登山家 野口健に学ぶ進路選択/高偏差値信仰からの脱却
賢い冒険家 野口健
冒険家は、古くは植村直巳から、最近では栗城史多まで、多くは死でラストエンドを迎えます。スポンサーを集め資金の提供を受けるには、次回はより困難な冒険に望まなくてはいけないからです。だから、冒険は益々危険を極めます。冒険家の死はアクシデントというより、ビジネススタイルの必然です。
ところが、この野口健という冒険家は、世界の最高峰を制覇した経歴を持って、より困難なルートで登山するのではなく、環境問題へと進路の舵を取りました。「エベレストは、登山隊の残したゴミの山になっている。恩を返すべく清掃しよう!」と見事に進路を変更したのです。
危険はなく、冒険家のキャリアに傷つけることがなく、さらに冒険家としての度量を世間に認知させ、環境に協力する企業名欲しさにスポンサーが集まってくる。本人は命の危険とは無関係な場所で、ビジネスを展開できる。おまけに、登山に興味もないところからも講演の口もかかる。
これほど見事な冒険家の転身は見たことがありません。天晴です。
進路選択は上を目指すだけが道ではない
受験というのは、基本的に、少しでも成績や偏差値を上げ、ひとつでも上の大学に進む競争です。でも誰しもその競争の登頂に成功するわけではありません。失敗すると分かっていて、むやみに登山を試みると死亡=不合格という結果が待っています。

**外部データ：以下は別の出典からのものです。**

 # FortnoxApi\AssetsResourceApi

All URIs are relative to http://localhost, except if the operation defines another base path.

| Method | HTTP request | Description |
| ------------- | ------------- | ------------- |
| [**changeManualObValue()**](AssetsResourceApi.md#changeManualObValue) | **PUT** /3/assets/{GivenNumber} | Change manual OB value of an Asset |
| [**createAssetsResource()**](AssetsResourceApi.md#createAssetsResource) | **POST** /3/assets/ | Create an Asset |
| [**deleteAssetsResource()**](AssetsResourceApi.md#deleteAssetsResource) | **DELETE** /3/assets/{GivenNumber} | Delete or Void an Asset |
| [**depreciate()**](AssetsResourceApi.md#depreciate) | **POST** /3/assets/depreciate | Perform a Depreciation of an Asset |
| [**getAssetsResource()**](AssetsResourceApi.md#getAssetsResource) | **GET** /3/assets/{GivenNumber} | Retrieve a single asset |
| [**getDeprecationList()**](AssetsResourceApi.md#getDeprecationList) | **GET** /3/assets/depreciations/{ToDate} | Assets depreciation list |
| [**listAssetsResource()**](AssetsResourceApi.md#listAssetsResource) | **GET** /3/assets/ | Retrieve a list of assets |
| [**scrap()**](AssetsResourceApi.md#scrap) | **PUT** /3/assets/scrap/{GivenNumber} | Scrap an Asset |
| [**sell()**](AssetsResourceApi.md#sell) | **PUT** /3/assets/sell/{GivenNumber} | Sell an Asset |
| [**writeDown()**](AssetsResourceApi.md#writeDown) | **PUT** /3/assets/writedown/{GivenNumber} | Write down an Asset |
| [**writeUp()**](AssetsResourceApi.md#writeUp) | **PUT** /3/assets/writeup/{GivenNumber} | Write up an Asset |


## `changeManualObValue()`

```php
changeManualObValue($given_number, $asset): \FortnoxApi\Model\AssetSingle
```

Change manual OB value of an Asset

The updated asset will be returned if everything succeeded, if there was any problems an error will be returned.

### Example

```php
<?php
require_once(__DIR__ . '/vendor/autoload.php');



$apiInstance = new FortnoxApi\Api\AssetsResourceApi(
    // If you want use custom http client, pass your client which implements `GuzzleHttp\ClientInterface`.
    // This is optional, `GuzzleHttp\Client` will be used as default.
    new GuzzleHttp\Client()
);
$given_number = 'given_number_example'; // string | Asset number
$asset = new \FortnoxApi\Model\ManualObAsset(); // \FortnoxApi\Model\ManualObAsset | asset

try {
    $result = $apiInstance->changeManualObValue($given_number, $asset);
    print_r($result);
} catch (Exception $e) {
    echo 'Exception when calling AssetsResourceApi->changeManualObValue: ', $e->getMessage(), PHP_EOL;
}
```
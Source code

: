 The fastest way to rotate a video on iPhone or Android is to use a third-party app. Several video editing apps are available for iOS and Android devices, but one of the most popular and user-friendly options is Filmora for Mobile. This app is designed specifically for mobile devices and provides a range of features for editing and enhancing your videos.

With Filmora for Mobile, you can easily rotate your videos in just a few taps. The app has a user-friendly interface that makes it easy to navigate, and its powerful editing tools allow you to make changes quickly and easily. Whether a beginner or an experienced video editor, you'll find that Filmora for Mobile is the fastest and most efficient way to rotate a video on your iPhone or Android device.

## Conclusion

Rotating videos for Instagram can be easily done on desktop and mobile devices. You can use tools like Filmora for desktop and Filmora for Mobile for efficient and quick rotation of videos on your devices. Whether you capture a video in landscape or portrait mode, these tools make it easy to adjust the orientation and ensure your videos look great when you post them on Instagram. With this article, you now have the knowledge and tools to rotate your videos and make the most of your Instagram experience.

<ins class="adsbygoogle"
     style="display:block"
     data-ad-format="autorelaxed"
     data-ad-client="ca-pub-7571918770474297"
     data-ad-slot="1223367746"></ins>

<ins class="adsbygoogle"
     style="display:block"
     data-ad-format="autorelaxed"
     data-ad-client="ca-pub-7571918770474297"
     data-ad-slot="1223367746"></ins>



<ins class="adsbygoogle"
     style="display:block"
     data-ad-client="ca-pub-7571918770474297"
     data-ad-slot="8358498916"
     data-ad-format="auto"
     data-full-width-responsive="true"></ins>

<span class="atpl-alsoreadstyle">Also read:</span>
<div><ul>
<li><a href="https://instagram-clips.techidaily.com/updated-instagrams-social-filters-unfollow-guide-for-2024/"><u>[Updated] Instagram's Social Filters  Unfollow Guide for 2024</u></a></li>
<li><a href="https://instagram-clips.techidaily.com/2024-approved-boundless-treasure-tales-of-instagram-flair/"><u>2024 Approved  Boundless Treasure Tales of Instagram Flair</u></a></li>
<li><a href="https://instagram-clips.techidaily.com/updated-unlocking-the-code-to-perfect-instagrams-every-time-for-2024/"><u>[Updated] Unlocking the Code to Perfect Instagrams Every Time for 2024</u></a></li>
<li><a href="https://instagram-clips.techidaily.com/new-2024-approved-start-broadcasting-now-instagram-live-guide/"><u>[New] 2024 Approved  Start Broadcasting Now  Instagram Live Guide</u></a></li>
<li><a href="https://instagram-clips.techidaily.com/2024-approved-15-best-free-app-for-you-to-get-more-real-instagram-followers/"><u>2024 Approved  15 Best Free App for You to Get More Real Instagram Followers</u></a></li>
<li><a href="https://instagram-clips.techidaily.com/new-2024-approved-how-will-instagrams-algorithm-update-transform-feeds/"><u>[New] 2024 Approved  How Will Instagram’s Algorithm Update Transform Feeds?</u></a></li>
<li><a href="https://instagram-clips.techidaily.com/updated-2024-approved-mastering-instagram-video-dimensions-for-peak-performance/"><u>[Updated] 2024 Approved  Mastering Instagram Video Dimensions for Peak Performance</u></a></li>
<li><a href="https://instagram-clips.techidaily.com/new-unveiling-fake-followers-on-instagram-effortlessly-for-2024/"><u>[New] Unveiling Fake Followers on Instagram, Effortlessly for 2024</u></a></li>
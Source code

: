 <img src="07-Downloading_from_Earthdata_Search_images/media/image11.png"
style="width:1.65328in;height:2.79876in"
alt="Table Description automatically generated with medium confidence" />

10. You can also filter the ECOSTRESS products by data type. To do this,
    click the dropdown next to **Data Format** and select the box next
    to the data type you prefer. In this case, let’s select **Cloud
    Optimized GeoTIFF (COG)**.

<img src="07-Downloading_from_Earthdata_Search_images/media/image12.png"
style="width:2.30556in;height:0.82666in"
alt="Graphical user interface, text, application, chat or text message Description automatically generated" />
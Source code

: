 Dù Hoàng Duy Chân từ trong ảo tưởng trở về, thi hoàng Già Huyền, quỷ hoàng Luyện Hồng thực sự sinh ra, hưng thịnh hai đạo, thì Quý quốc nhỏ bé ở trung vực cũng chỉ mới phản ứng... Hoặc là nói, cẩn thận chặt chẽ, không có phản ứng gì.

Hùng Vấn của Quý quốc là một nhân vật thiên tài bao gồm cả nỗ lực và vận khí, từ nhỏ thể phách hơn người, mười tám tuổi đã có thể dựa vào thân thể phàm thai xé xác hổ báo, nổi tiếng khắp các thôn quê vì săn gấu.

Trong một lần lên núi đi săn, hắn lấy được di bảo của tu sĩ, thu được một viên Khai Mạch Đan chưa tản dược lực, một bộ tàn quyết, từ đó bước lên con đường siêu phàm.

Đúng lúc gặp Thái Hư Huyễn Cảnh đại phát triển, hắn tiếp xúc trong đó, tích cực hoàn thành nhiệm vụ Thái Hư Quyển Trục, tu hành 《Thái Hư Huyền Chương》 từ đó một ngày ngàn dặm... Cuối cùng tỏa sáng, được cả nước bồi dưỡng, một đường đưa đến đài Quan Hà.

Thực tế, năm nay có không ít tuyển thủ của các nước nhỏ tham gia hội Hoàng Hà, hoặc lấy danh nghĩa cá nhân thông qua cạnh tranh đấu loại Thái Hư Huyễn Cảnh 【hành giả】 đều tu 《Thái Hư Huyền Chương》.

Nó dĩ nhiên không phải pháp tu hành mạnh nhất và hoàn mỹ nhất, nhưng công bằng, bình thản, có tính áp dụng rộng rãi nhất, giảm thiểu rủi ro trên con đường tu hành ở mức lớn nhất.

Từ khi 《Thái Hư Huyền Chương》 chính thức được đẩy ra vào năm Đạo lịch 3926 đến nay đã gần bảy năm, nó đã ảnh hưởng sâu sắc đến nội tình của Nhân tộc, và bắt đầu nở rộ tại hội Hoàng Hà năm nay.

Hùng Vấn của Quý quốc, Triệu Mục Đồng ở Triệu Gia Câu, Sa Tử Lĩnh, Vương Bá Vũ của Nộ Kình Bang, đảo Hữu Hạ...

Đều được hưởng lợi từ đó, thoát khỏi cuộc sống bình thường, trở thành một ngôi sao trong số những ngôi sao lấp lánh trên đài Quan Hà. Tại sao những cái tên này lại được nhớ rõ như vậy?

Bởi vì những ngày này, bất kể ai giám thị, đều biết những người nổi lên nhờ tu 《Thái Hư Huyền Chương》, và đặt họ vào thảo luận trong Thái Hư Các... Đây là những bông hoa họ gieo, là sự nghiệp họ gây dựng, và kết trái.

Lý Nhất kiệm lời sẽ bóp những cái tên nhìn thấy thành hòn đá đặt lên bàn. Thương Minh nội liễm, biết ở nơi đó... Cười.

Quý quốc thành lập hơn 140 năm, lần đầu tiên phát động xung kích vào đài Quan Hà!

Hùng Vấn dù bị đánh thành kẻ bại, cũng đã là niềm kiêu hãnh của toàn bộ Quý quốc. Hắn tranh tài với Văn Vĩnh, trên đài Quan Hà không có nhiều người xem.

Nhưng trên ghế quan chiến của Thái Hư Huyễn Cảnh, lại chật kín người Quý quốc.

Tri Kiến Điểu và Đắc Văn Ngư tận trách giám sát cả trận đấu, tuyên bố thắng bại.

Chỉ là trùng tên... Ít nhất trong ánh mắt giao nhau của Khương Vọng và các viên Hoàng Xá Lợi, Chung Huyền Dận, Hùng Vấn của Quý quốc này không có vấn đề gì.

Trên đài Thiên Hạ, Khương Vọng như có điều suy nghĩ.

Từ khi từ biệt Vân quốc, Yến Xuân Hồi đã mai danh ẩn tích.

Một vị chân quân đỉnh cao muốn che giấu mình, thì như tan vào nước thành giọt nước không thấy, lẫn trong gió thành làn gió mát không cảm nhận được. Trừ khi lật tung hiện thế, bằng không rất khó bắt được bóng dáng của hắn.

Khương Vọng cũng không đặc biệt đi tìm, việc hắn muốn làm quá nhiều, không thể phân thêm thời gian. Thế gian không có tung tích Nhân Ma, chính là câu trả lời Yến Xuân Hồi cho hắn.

自分が「これ以上続けては、命のかかわる」「これ以上勉強しても上には行けない」と悟った時、野口健のように全く新しい価値観を受け入れて、新しい道に進むのは素晴らしい選択です。だれしも、勉強すれば偏差値70で、上位の国立大学に進めるわけではありません。
例えば、工学部から看護学科などへの変更というのは素晴らしい選択です。看護師なら、資格があれば、国立の看護学科を出ていなければ仕事がないわけではありません。いくら国立大学の工学部を出て修士まで行って企業に就職しても、40歳過ぎて「キミの分野はもはや斜陽」などと言われてリストラされるのは珍しいことではありません。けれど、専門学校レベルの看護学科を出ても、食うに困ることはありません。
大学進学で失敗しても、まだ何とかなる・・・かも知れない
もちろん、努力もせずにアホな偏差値を取り続けてもいつまでも「関学行きたいです~」と言っておいて、とうとう3年生になって受験勉強を始めて到底歯が立たないことを思い知って、夏休みに定員不足のFランク大学の推薦入試に応募して無試験合格などという変更は命取りです。4年間は楽しい学生生活が待っているでしょうが、まともな就職はありません。
最近では教員志望もいいかもしれません。教師不足で嘆いている学校も多いですが、どこまで正規採用の口があるのかは分かりません。でも、Fランク大学で非正規雇用しかないのなら、通信講座などで教員資格を取る。それに加えて、すこしIT を齧って「映像授業推進します。」「クラブ活動厭いません。」なんて言えたら、大学名の不足は帳消しに出来るかもしれません。
失敗したと自覚したなら、良く調べて、社会情勢をよく考えて4年間どうするか考えて過ごせば軌道修正できると思います。